Moderator of 1 Session
Presenter of 1 Presentation
AMYLOID SEEDING EMERGES AS A POTENTIAL TARGET FOR THE TREATMENT OF AMYLOIDOSIS
Abstract
Aims
ATTR amyloidosis is caused by the systemic deposition of amyloid fibrils of transthyretin that leads to organ failure and death. Like in other amyloid disorders, current treatments show limited effects in advanced cases. We hypothesized that the presence of preformed fibrils alters the fate of amyloid deposition, and this process represents a potential therapeutic strategy for advanced ATTR amyloidosis.
Methods
We extracted fibrils from ATTR amyloidosis patients to study the mechanism of amyloid deposition in the presence of preformed fibrils.
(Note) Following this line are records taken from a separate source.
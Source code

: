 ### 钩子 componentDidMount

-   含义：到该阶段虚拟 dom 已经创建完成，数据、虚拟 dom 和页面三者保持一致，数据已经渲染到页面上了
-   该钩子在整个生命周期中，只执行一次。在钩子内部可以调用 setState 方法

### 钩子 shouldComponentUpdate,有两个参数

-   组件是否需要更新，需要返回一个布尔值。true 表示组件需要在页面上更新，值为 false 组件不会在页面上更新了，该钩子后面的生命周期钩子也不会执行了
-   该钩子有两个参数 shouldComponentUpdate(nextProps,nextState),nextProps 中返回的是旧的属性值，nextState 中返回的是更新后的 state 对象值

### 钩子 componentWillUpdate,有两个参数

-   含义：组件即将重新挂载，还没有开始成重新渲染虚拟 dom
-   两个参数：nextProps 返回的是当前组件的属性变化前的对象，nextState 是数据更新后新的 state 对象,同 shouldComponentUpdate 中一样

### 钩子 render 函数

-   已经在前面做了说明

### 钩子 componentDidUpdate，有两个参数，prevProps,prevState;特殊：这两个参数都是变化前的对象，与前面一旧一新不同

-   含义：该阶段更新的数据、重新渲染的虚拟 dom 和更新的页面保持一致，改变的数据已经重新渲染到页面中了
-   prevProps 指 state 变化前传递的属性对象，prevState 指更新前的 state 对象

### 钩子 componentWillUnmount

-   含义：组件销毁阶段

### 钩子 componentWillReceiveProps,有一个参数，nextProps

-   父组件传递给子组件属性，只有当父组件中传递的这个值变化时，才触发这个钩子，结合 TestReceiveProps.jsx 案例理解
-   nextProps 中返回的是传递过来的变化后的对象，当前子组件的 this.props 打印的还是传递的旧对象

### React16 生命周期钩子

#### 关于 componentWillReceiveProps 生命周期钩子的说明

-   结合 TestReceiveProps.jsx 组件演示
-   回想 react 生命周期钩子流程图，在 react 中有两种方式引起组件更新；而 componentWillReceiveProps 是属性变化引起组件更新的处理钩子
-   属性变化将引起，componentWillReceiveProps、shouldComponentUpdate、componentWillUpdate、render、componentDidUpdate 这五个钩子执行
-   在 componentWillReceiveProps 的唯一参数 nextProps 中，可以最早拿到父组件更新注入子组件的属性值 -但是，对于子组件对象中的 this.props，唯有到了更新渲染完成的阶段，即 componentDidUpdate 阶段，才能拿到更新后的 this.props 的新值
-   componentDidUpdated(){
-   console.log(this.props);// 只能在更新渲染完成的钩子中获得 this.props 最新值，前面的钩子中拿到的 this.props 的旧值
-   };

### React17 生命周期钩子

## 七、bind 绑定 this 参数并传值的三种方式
We established a multidisciplinary program to develop peptide inhibitors, ranging from protein aggregation assays to x-ray crystallography structure determination and computational inhibitor design. We evaluated these peptide inhibitors in vitro, using patient samples, and in two Drosophila models. Finally, we engineered a biosensor cell line overexpressing a transthyretin variant that carries a disease-related mutation and a fluorescent tag for drug screening.
Results
In our studies, we discovered a novel mechanism of aggregation of transthyretin, common to other amyloid precursors. That is, we found that transthyretin can polymerize into amyloid fibrils by a templating mechanism known as amyloid seeding. Our results suggest that this mechanism takes over amyloid deposition at late stages of ATTR amyloidosis in contrast to de novo protein aggregation that triggers the disease. We found that current drugs that are effective in early states do not halt amyloid seeding of transthyretin. In contrast, our anti-seeding peptides show full inhibition of amyloid seeding at substoichiometric concentrations.
Conclusions
Anti-seeding peptides may represent a novel therapeutic avenue for advanced cases of ATTR amyloidosis.